### [Problem]
Lines holding the word "orbit" in the material below: count them and write the number alone.

### [Dataset records]
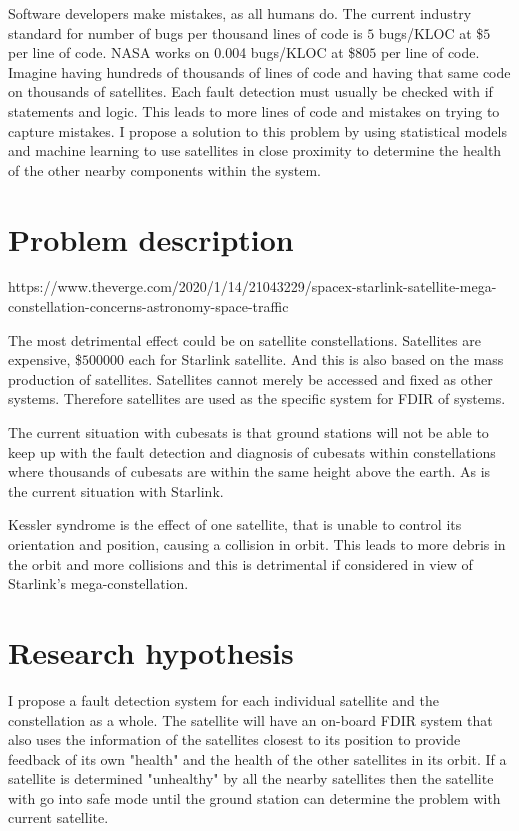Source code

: Software developers make mistakes, as all humans do. The current industry standard for number of bugs per thousand lines of code is $5$ bugs/KLOC at \$$5$ per line of code. NASA works on 0.004 bugs/KLOC at \$$805$ per line of code. Imagine having hundreds of thousands of lines of code and having that same code on thousands of satellites. Each fault detection must usually be checked with if statements and logic. This leads to more lines of code and mistakes on trying to capture mistakes. I propose a solution to this problem by using statistical models and machine learning to use satellites in close proximity to determine the health of the other nearby components within the system.

\section{Problem description}

https://www.theverge.com/2020/1/14/21043229/spacex-starlink-satellite-mega-constellation-concerns-astronomy-space-traffic

The most detrimental effect could be on satellite constellations. Satellites are expensive, \$$500 000$ each for Starlink satellite. And this is also based on the mass production of satellites. Satellites cannot merely be accessed and fixed as other systems. Therefore satellites are used as the specific system for FDIR of systems.

The current situation with cubesats is that ground stations will not be able to keep up with the fault detection and diagnosis of cubesats within constellations where thousands of cubesats are within the same height above the earth. As is the current situation with Starlink.

Kessler syndrome is the effect of one satellite, that is unable to control its orientation and position, causing a collision in orbit. This leads to more debris in the orbit and more collisions and this is detrimental if considered in view of Starlink's mega-constellation.

\section{Research hypothesis}
I propose a fault detection system for each individual satellite and the constellation as a whole. The satellite will have an on-board FDIR system that also uses the information of the satellites closest to its position to provide feedback of its own "health" and the health of the other satellites in its orbit. If a satellite is determined "unhealthy" by all the nearby satellites then the satellite with go into safe mode until the ground station can determine the problem with current satellite.

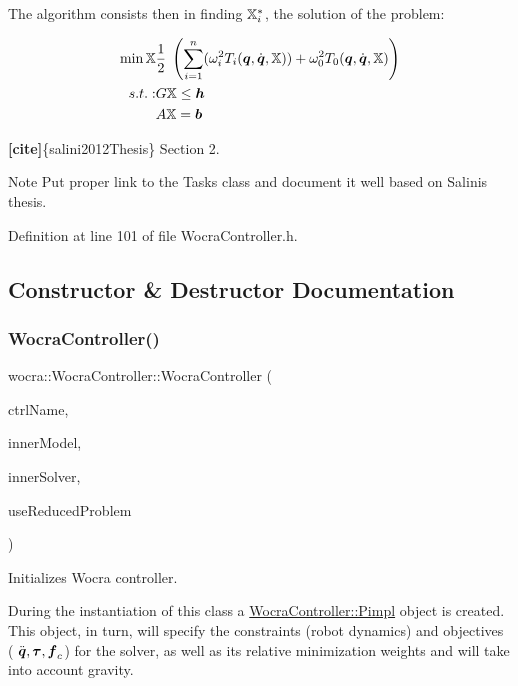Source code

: The algorithm consists then in finding $\mathbb{X}_i^*$, the solution of the problem\+:

\begin{align*} \min{\mathbb{X}} & \frac{1}{2} \; \left( \sum_{i=1}^{n} (\omega_i^2 T_i (\mbox{\boldmath${q}$}, \dot{\mbox{\boldmath${q}$}}, \mathbb{X})) + \omega_0^2 T_0(\mbox{\boldmath${q}$}, \dot{\mbox{\boldmath${q}$}}, \mathbb{X}) \right) \\ s.t.: & G \mathbb{X} \leq \mbox{\boldmath${h}$} \\ & A \mathbb{X} = \mbox{\boldmath${b}$} \end{align*}

{\bfseries [cite]}\{salini2012\+Thesis\} Section 2.

\begin{DoxyNote}{Note}
Put proper link to the Tasks class and document it well based on Salini\textquotesingle{}s thesis. 
\end{DoxyNote}


Definition at line 101 of file Wocra\+Controller.\+h.



\subsection{Constructor \& Destructor Documentation}
\hypertarget{classwocra_1_1WocraController_ae14fda387f6d308aead6ab7a59e82e74}{}\label{classwocra_1_1WocraController_ae14fda387f6d308aead6ab7a59e82e74} 
\subsubsection{\texorpdfstring{Wocra\+Controller()}{WocraController()}}
{\footnotesize\ttfamily wocra\+::\+Wocra\+Controller\+::\+Wocra\+Controller (\begin{DoxyParamCaption}\item[{const std\+::string \&}]{ctrl\+Name,  }\item[{std\+::shared\+\_\+ptr$<$ Model $>$}]{inner\+Model,  }\item[{std\+::shared\+\_\+ptr$<$ \hyperlink{classocra_1_1OneLevelSolver}{One\+Level\+Solver} $>$}]{inner\+Solver,  }\item[{bool}]{use\+Reduced\+Problem }\end{DoxyParamCaption})}

Initializes Wocra controller.

During the instantiation of this class a \hyperlink{structwocra_1_1WocraController_1_1Pimpl}{Wocra\+Controller\+::\+Pimpl} object is created. This object, in turn, will specify the constraints (robot dynamics) and objectives ( $ \ddot{\mbox{\boldmath${q}$}}, \mbox{\boldmath${\tau}$}, \mbox{\boldmath${f}$}_c $) for the solver, as well as its relative minimization weights and will take into account gravity.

### [The completed task]
2